The head of Environmental Action Germany said Tuesday it was "a great day for clean air in Germany."
Juergen Resch noted that the Federal Administrative Court concluded European legislation and health protection were more important than national regulations.
Chancellor Angela Merkel says she hopes that measures to reduce air pollution in German cities will have an effect soon.
Merkel said the government would examine the verdict and meet with cities to discuss which measures to take.
But she said that many cities only just exceed the legal threshold and "we may be able to meet the limits very soon."
Merkel insisted that the ruling wouldn't affect all diesel car owners in the country.
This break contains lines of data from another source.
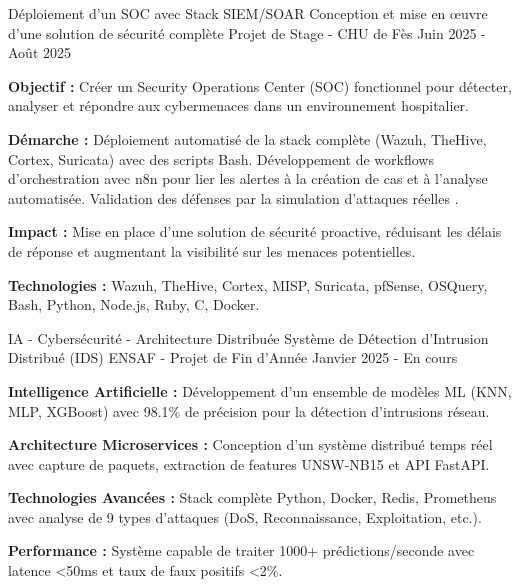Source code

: 
\begin{cventries}

  \cventry
  {Déploiement d'un SOC avec Stack SIEM/SOAR}
  {Conception et mise en œuvre d'une solution de sécurité complète} %
  {Projet de Stage - CHU de Fès} %
  {Juin 2025 - Août 2025} %
  {
    \begin{cvitems}
      \item {\textbf{Objectif :} Créer un Security Operations Center (SOC) fonctionnel pour détecter, analyser et répondre aux cybermenaces dans un environnement hospitalier.}
      \item {\textbf{Démarche :} Déploiement automatisé de la stack complète (Wazuh, TheHive, Cortex, Suricata) avec des scripts Bash. Développement de workflows d'orchestration avec n8n pour lier les alertes à la création de cas et à l'analyse automatisée. Validation des défenses par la simulation d'attaques réelles .}
      \item {\textbf{Impact :} Mise en place d'une solution de sécurité proactive, réduisant les délais de réponse et augmentant la visibilité sur les menaces potentielles.}
      \item {\textbf{Technologies :} Wazuh, TheHive, Cortex, MISP, Suricata, pfSense, OSQuery, Bash, Python, Node.js, Ruby, C, Docker.}
    \end{cvitems}
  }
  \cventry
  {IA - Cybersécurité - Architecture Distribuée}
  {Système de Détection d'Intrusion Distribué (IDS)} %
  {ENSAF - Projet de Fin d'Année} %
  {Janvier 2025 - En cours} %
  {
    \begin{cvitems} %
      \item {
                  \textbf{Intelligence Artificielle :}
                  Développement d'un ensemble de modèles ML (KNN, MLP, XGBoost) avec 98.1\% de précision pour la détection d'intrusions réseau.}
      \item {
                  \textbf{Architecture Microservices :}
                  Conception d'un système distribué temps réel avec capture de paquets, extraction de features UNSW-NB15 et API FastAPI.}
      \item {
                  \textbf{Technologies Avancées :}
                  Stack complète Python, Docker, Redis, Prometheus avec analyse de 9 types d'attaques (DoS, Reconnaissance, Exploitation, etc.).}
      \item {
                  \textbf{Performance :}
                  Système capable de traiter 1000+ prédictions/seconde avec latence <50ms et taux de faux positifs <2\%.}
    \end{cvitems}
  }


\end{cventries}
Berlin's Chamber of Commerce says a ban on diesel cars in the city's downtown could cost firms in the German capital 240 million euros ($295 million) alone to replace their fleets.
Agency head Jan Eder said Tuesday's decision should increase pressure on Berlin authorities to look for other ways to improve air quality, such as incentives to buy electric cars, cleaner public buses, encouraging more cycling and "intelligent" traffic light programming.
Otherwise he says Berlin companies would be forced to invest in new fleets at great cost.
Eder says "about half of the companies would then have to restrict or even give up their businesses."